Human actions in video sequences are characterized by the complex interplay between spatial features and their temporal dynamics. In this paper, we propose novel tensor representations for compactly capturing such higher-order relationships between visual features for the task of action recognition. We propose two tensor-based feature representations, viz. (i) sequence compatibility kernel (SCK) and (ii) dynamics compatibility kernel (DCK). SCK builds on the spatio-temporal correlations between features, whereas DCK explicitly models the action dynamics of a sequence. We also explore generalization of SCK, coined SCK ⊕, that operates on subsequences to capture the local-global interplay of correlations, which can incorporate multi-modal inputs e.g., skeleton 3D body-joints and per-frame classifier scores obtained from deep learning models trained on videos. We introduce linearization of these kernels that lead to compact and fast descriptors. We provide experiments on (i) 3D skeleton action sequences, (ii) fine-grained video sequences, and (iii) standard non-fine-grained videos. As our final representations are tensors that capture higher-order relationships of features, they relate to co-occurrences for robust fine-grained recognition (Lin, 2017), (Koniusz, 2018). We use higher-order tensors and so-called Eigenvalue Power Normalization (EPN) which have been long speculated to perform spectral detection of higher-order occurrences (Koniusz, 2013), (Koniusz, 2017), thus detecting fine-grained relationships of features rather than merely count features in action sequences. We prove that a tensor of order r, built from Z dimensional features, coupled with EPN indeed detects if at least one higher-order occurrence is 'projected' into one of its [Formula: see text] subspaces of dim. r represented by the tensor, thus forming a Tensor Power Normalization metric endowed with [Formula: see text] such 'detectors'.

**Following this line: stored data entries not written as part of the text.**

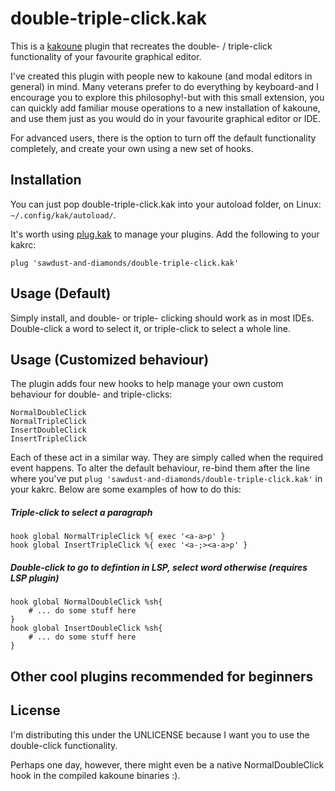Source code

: # double-triple-click.kak

This is a [kakoune](http://kakoune.org) plugin that recreates the double- / triple-click functionality of your favourite graphical editor.

I've created this plugin with people new to kakoune (and modal editors in general) in mind. Many veterans prefer to do everything by keyboard-and I encourage you to explore this philosophy!-but with this small extension, you can quickly add familiar mouse operations to a new installation of kakoune, and use them just as you would do in your favourite graphical editor or IDE. 

For advanced users, there is the option to turn off the default functionality completely, and create your own using a new set of hooks.

## Installation

You can just pop double-triple-click.kak into your autoload folder, on Linux: `~/.config/kak/autoload/`.

It's worth using [plug.kak](https://github.com/andreyorst/plug.kak) to manage your plugins. Add the following to your kakrc:
```
plug 'sawdust-and-diamonds/double-triple-click.kak'
```

## Usage (Default)

Simply install, and double- or triple- clicking should work as in most IDEs. Double-click a word to select it, or triple-click to select a whole line.

## Usage (Customized behaviour)

The plugin adds four new hooks to help manage your own custom behaviour for double- and triple-clicks:

```
NormalDoubleClick
NormalTripleClick
InsertDoubleClick
InsertTripleClick
```

Each of these act in a similar way. They are simply called when the required event happens. To alter the default behaviour, re-bind them after the line where you've put `plug 'sawdust-and-diamonds/double-triple-click.kak'` in your kakrc. Below are some examples of how to do this:

##### Triple-click to select a paragraph

```
hook global NormalTripleClick %{ exec '<a-a>p' }
hook global InsertTripleClick %{ exec '<a-;><a-a>p' }
```

##### Double-click to go to defintion in LSP, select word otherwise (requires LSP plugin)
```
hook global NormalDoubleClick %sh{
    # ... do some stuff here
}
hook global InsertDoubleClick %sh{
    # ... do some stuff here
}
```

## Other cool plugins recommended for beginners


## License

I'm distributing this under the UNLICENSE because I want you to use the double-click functionality.

Perhaps one day, however, there might even be a native NormalDoubleClick hook in the compiled kakoune binaries :).
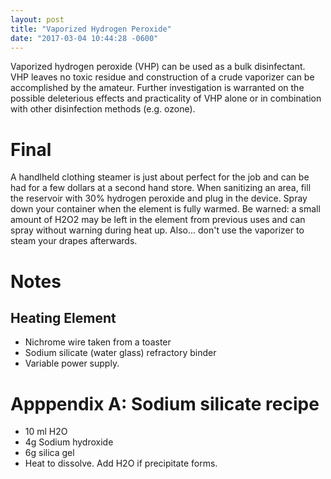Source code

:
 ```yaml
---
layout: post
title: "Vaporized Hydrogen Peroxide"
date: "2017-03-04 10:44:28 -0600"
---
```


Vaporized hydrogen peroxide (VHP) can be used as a bulk disinfectant. VHP leaves no toxic residue and construction of a crude vaporizer can be accomplished by the amateur. Further investigation is warranted on the possible deleterious effects and practicality of VHP alone or in combination with other disinfection methods (e.g. ozone).
<!--more-->

# Final

A handlheld clothing steamer is just about perfect for the job and can be had for a few dollars at a second hand store. When sanitizing an area, fill the reservoir with 30% hydrogen peroxide and plug in the device. Spray down your container when the element is fully warmed. Be warned: a small amount of H2O2 may be left in the element from previous uses and can spray without warning during heat up. Also... don't use the vaporizer to steam your drapes afterwards.

# Notes

## Heating Element

- Nichrome wire taken from a toaster
- Sodium silicate (water glass) refractory binder
- Variable power supply.

# Apppendix A: Sodium silicate recipe
- 10 ml H2O
- 4g Sodium hydroxide
- 6g silica gel
- Heat to dissolve. Add H2O if precipitate forms.
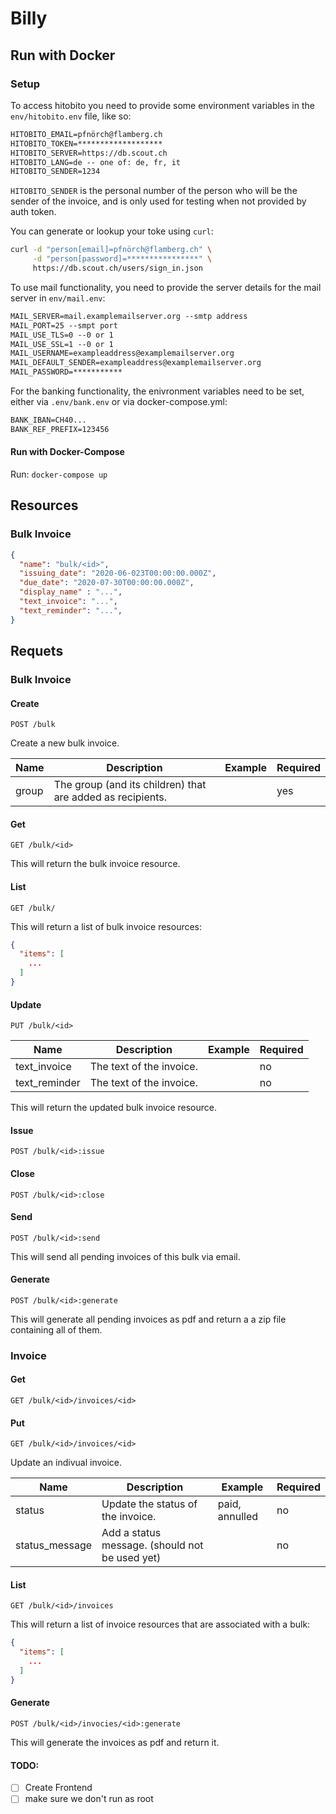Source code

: # Billy

## Run with Docker

### Setup

To access hitobito you need to provide some environment variables in the `env/hitobito.env` file, like so:

```txt
HITOBITO_EMAIL=pfnörch@flamberg.ch
HITOBITO_TOKEN=*******************
HITOBITO_SERVER=https://db.scout.ch
HITOBITO_LANG=de -- one of: de, fr, it
HITOBITO_SENDER=1234
```
`HITOBITO_SENDER` is the personal number of the person who will be the sender of the invoice, and is only used for testing when not provided by auth token.

You can generate or lookup your toke using `curl`:

```bash
curl -d "person[email]=pfnörch@flamberg.ch" \
     -d "person[password]=****************" \
     https://db.scout.ch/users/sign_in.json
```

To use mail functionality, you need to provide the server details for the mail server in `env/mail.env`:

```txt
MAIL_SERVER=mail.examplemailserver.org --smtp address
MAIL_PORT=25 --smpt port
MAIL_USE_TLS=0 --0 or 1
MAIL_USE_SSL=1 --0 or 1
MAIL_USERNAME=exampleaddress@examplemailserver.org
MAIL_DEFAULT_SENDER=exampleaddress@examplemailserver.org
MAIL_PASSWORD=***********
```
For the banking functionality, the enivronment variables need to be set, either via `.env/bank.env` or via docker-compose.yml:

```txt
BANK_IBAN=CH40...
BANK_REF_PREFIX=123456
```


#### Run with Docker-Compose

Run: `docker-compose up`

## Resources


### Bulk Invoice

```json
{
  "name": "bulk/<id>",
  "issuing_date": "2020-06-023T00:00:00.000Z",
  "due_date": "2020-07-30T00:00:00.000Z",
  "display_name" : "...",
  "text_invoice": "...",
  "text_reminder": "...",
}
```

## Requets

### Bulk Invoice

#### Create

```
POST /bulk
```

Create a new bulk invoice.

| Name  | Description | Example | Required |
|-------|-------------|---------|----------|
| group | The group (and its children) that are added as recipients. |         | yes |

#### Get

```
GET /bulk/<id>
```

This will return the bulk invoice resource.

#### List

```
GET /bulk/
```

This will return a list of bulk invoice resources:

```json
{
  "items": [
    ...
  ]
}
```

#### Update

```
PUT /bulk/<id>
```

| Name  | Description | Example | Required |
|-------|-------------|---------|----------|
| text_invoice | The text of the invoice. |         | no |
| text_reminder | The text of the invoice. |         | no |

This will return the updated bulk invoice resource.

#### Issue

```
POST /bulk/<id>:issue
```

#### Close

```
POST /bulk/<id>:close
```

#### Send

```
POST /bulk/<id>:send
```

This will send all pending invoices of this bulk via email.

#### Generate

```
POST /bulk/<id>:generate
```

This will generate all pending invoices as pdf and return a a zip file containing all of them.

### Invoice

#### Get

```
GET /bulk/<id>/invoices/<id>
```

#### Put

```
GET /bulk/<id>/invoices/<id>
```

Update an indivual invoice.

| Name  | Description | Example | Required |
|-------|-------------|---------|----------|
| status | Update the status of the invoice. | paid, annulled | no |
| status_message | Add a status message. (should not be used yet) | | no |

#### List

```
GET /bulk/<id>/invoices
```

This will return a list of invoice resources that are associated with a bulk:

```json
{
  "items": [
    ...
  ]
}
```

#### Generate

```
POST /bulk/<id>/invocies/<id>:generate
```

This will generate the invoices as pdf and return it.

#### TODO:
- [ ] Create Frontend
- [ ] make sure we don't run as root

人体动作在视频序列中具有空间特征与其时间动态之间复杂的相互作用。在本文中,我们提出了新的张量表示法,用于紧凑地捕获视觉特征之间的这种更高阶关系,用于动作识别任务。我们提出了两种基于张量的特征表示,即(i)序列兼容性核(SCK)和(ii)动态兼容性核(DCK)。SCK 基于特征之间的时空相关性,而 DCK 则明确地对序列的动作动态建模。我们还探索了 SCK 的泛化,即 SCK⊕,它作用于子序列,以捕获相关性的局部-全局相互作用,它可以结合多模态输入,例如 3D 骨架人体关节和从视频训练的深度学习模型获得的每一帧分类器得分。我们介绍了这些核的线性化,这导致了紧凑而快速的描述符。我们在(i)3D 骨架动作序列、(ii)细粒度视频序列和(iii)标准非细粒度视频上进行了实验。由于我们的最终表示形式是张量,它可以捕获特征的高阶关系,因此与稳健的细粒度识别的共现相关(Lin,2017),(Koniusz,2018)。我们使用高阶张量和所谓的特征值幂归一化(EPN),长期以来一直推测它们执行高阶出现的谱检测(Koniusz,2013),(Koniusz,2017),从而检测特征的细粒度关系,而不仅仅是在动作序列中计数特征。我们证明,从 Z 维特征构建的阶 r 张量,与 EPN 结合使用,确实可以检测到至少一个高阶出现是否被“投影”到其[公式:见文本]个维度 r 的子空间之一,由张量表示,从而形成具有[公式:见文本]个这样的“检测器”的张量幂归一化度量。